##### Dataset records #####

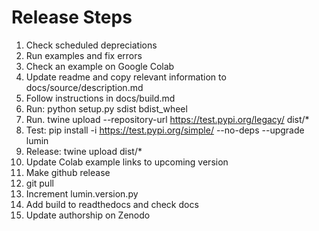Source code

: # Release Steps

1. Check scheduled depreciations
1. Run examples and fix errors
1. Check an example on Google Colab
1. Update readme and copy relevant information to docs/source/description.md
1. Follow instructions in docs/build.md
1. Run: python setup.py sdist bdist_wheel
1. Run. twine upload --repository-url https://test.pypi.org/legacy/ dist/*
1. Test: pip install -i https://test.pypi.org/simple/ --no-deps --upgrade lumin
1. Release: twine upload dist/*
1. Update Colab example links to upcoming version
1. Make github release
1. git pull
1. Increment lumin.version.py
1. Add build to readthedocs and check docs
1. Update authorship on Zenodo
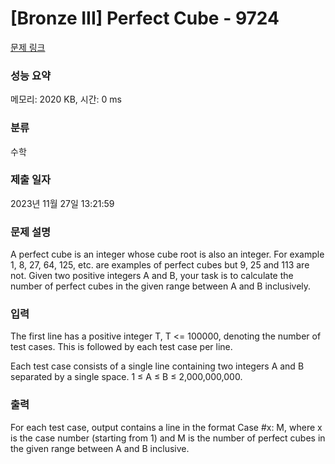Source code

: # [Bronze III] Perfect Cube - 9724 

[문제 링크](https://www.acmicpc.net/problem/9724) 

### 성능 요약

메모리: 2020 KB, 시간: 0 ms

### 분류

수학

### 제출 일자

2023년 11월 27일 13:21:59

### 문제 설명

<p>A perfect cube is an integer whose cube root is also an integer. For example 1, 8, 27, 64, 125, etc. are examples of perfect cubes but 9, 25 and 113 are not. Given two positive integers A and B, your task is to calculate the number of perfect cubes in the given range between A and B inclusively. </p>

### 입력 

 <p>The first line has a positive integer T, T <= 100000, denoting the number of test cases. This is followed by each test case per line.</p>

<p>Each test case consists of a single line containing two integers A and B separated by a single space. 1 ≤ A ≤ B ≤ 2,000,000,000.</p>

### 출력 

 <p>For each test case, output contains a line in the format Case #x: M, where x is the case number (starting from 1) and M is the number of perfect cubes in the given range between A and B inclusive. </p>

#####

If a line in the entries above has the word "lumin", copy it.

1. Test: pip install -i https://test.pypi.org/simple/ --no-deps --upgrade lumin
1. Increment lumin.version.py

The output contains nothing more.